4 keys to this skill:
- Setting a consistent timing
- setting a consistent position or starting point
- right vs left handed throwers
- pattern training
Go Around Creates a Sense of Timing
the Go Around cue allows the dog and handler a predictable moment of movement to get hooked up and in time to do other tricks. this becomes part of the teams rhythm in both freestyle and single disc games.
Go Around is a very common start to many disc based activities. It is such a common pattern that it can often be a bit of a displacement behavior for either dog or handler, or both. The Go Around helps the dog and handler get together as a team and hook up for various sequences, tricks and catches.
Some dogs make a really tight turn and some dogs make a loose turn. You can alter this by using reward placement or timing of your throw.
Creates a Starting Point
the Go Around creates a predictable starting point, a moving position, that the dog and handler become accustomed to. this moving position can be assumed as soon as you send the dog around. it’s great intelligence for creative play.
When your dog leaves you on the Go Around, they tend to be in the same place at the same time, so much so that you can bank on that location, direction, and speed and treat it like a position. Having this kind of habitual, predictable moving position makes knowing where your dog is going to be much easier and intuitive. This takes a good deal of the guesswork out of disc placement and throwing.

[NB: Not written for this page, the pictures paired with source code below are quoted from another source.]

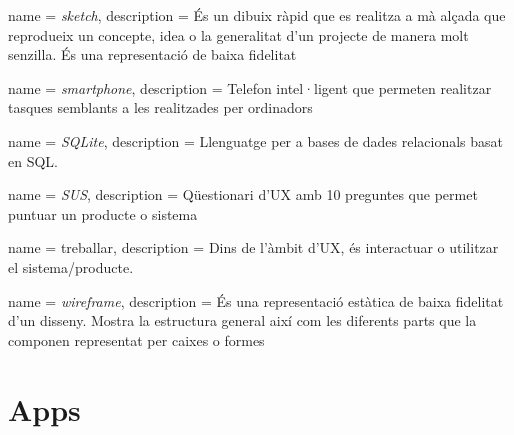 {
name = \textit{sketch}, description = {És un dibuix ràpid que es realitza a mà alçada que reprodueix un concepte, idea o la generalitat d'un projecte de manera molt senzilla. És una representació de baixa fidelitat} 
}

{
name = \textit{smartphone}, description = {Telefon intel·ligent que permeten realitzar tasques semblants a les realitzades per ordinadors} 
}

{
name = \textit{SQLite}, description = {Llenguatge per a bases de dades relacionals basat en SQL.} 
}

{
name = \textit{SUS}, description = {Qüestionari d'UX amb 10 preguntes que permet puntuar un producte o sistema} 
}

{
name = treballar, description = {Dins de l'àmbit d'UX, és interactuar o utilitzar el sistema/producte.} 
}

{
name = \textit{wireframe}, description = {És una representació estàtica de baixa fidelitat d'un disseny. Mostra la estructura general així com les diferents parts que la componen representat per caixes o formes}
}




\printglossary


\chapter*{Apps}
\label{sec:apps}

Right vs Left Handed Throwers
there is an unwritten rule that the dog should Go Around from the throwing hand side to the off hand side: the dog should leave the right handed handler from the handler’s left.
This pattern does seem to yield good visibility which leads to simple and effective timing especially for the handler. It’s most likely the best solution for toss and fetch. When it comes to freestyle though, it may or may not be an effective set up move depending on your dog.
The important thing to keep in mind is that your dog may not move well in a clockwise circle, and just because you are a right handed thrower does not mean that you have to run your dog in that clockwise circle all the time. You might find that your dog runs much better counter clockwise.
Also there are benefits to the dog and handler not hooking up from the beginning of the set up move. It forces the dog to plan better for the target and often yields an entirely different leaping style. Give it a shot…
Reward Placement & Pattern Training
be aware that your reward placement creates patterns. if you always throw to a particular spot after a Go Around, the dog will release to that spot.
If you play a lot of toss and fetch (single disc game) then odds are when you send your dog around the dog is apt to bolt 40 yards downfield. If you never throw to the right after a Go Around then your dog will be apt to blow off discs that are thrown over there.
Dogs are very sensitive to Reward Placement and patterns in the game of disc are highly dependent upon Reward Placement. If you have a pattern you don’t like, want to create a particular pattern, or want to maintain a pattern, be sure you understand and leverage Reward Placement and change where you place the disc.